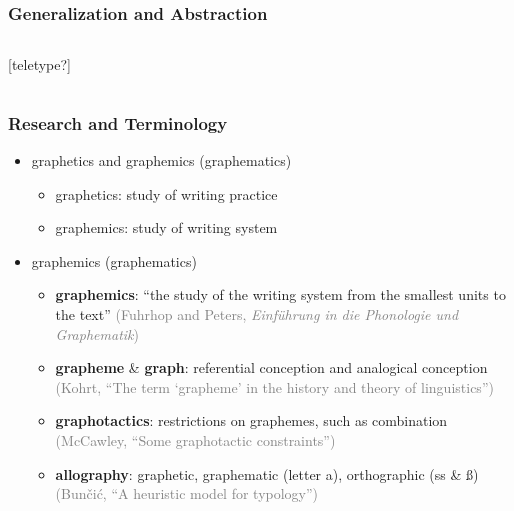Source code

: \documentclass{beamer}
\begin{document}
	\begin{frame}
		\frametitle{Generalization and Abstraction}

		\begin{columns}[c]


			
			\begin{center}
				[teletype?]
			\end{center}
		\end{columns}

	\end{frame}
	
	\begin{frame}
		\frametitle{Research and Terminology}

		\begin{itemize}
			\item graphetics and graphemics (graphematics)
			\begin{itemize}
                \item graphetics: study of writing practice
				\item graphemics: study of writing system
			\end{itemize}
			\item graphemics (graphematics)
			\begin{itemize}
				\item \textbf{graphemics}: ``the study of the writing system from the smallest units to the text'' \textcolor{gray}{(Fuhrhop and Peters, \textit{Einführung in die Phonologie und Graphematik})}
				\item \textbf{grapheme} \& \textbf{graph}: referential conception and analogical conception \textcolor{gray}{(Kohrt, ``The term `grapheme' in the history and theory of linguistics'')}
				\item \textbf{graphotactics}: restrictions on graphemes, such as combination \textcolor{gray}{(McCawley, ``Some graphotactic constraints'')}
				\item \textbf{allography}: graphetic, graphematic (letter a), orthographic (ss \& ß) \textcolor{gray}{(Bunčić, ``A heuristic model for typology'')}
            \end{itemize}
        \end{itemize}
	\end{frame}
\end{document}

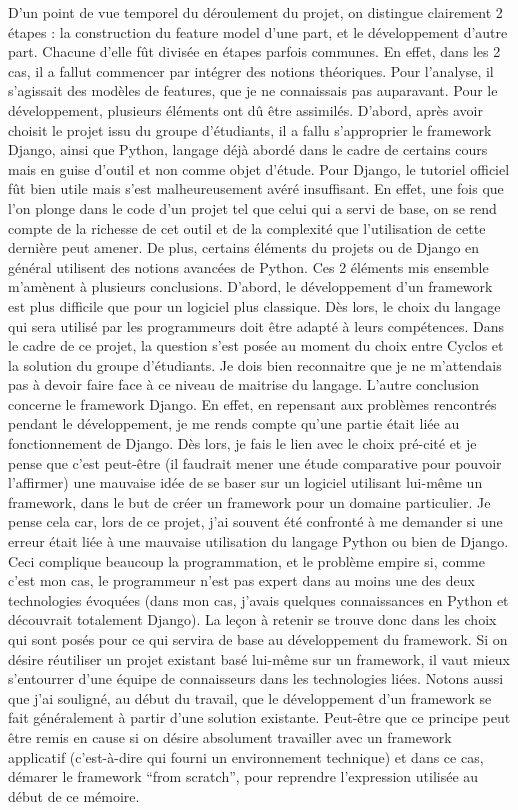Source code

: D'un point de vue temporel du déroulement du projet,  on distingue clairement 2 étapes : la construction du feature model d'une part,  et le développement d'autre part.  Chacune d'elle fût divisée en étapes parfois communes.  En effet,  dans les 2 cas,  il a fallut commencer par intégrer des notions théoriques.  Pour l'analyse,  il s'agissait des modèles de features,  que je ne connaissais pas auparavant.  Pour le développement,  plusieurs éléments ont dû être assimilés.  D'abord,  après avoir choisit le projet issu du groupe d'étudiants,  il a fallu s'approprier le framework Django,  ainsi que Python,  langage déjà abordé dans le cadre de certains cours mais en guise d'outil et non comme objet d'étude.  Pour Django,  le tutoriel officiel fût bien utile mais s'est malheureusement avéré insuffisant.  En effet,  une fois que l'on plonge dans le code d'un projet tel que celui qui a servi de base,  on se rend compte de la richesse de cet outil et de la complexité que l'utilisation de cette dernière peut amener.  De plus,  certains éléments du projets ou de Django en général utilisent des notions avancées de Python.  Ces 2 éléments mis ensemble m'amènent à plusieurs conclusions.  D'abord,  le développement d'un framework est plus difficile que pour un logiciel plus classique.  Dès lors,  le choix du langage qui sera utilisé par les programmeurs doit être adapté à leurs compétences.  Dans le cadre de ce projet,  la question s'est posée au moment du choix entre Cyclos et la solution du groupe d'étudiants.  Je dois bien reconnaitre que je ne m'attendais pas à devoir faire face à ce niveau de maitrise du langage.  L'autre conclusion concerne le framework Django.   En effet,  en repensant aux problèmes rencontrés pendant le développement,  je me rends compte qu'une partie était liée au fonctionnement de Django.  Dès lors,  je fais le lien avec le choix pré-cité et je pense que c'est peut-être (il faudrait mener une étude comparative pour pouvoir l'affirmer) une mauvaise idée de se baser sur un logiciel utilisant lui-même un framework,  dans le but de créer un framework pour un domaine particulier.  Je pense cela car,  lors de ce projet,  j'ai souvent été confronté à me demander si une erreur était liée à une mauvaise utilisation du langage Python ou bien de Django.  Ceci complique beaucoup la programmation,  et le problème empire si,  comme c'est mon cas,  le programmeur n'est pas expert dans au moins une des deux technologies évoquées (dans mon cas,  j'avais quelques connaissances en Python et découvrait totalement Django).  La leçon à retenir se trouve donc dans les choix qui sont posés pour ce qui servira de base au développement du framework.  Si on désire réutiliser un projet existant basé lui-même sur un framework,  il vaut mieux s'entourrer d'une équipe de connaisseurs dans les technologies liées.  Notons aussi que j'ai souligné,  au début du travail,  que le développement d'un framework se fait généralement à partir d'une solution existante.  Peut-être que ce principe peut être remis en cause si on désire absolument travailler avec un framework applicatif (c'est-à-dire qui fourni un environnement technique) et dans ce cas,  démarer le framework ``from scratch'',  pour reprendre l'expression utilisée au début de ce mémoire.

--- Exercise aim ---
Wherever "itemize" appears in a line of the entries, copy that line.

--- Result of this task ---
		\begin{itemize}
			\begin{itemize}
			\end{itemize}
			\begin{itemize}
            \end{itemize}
        \end{itemize}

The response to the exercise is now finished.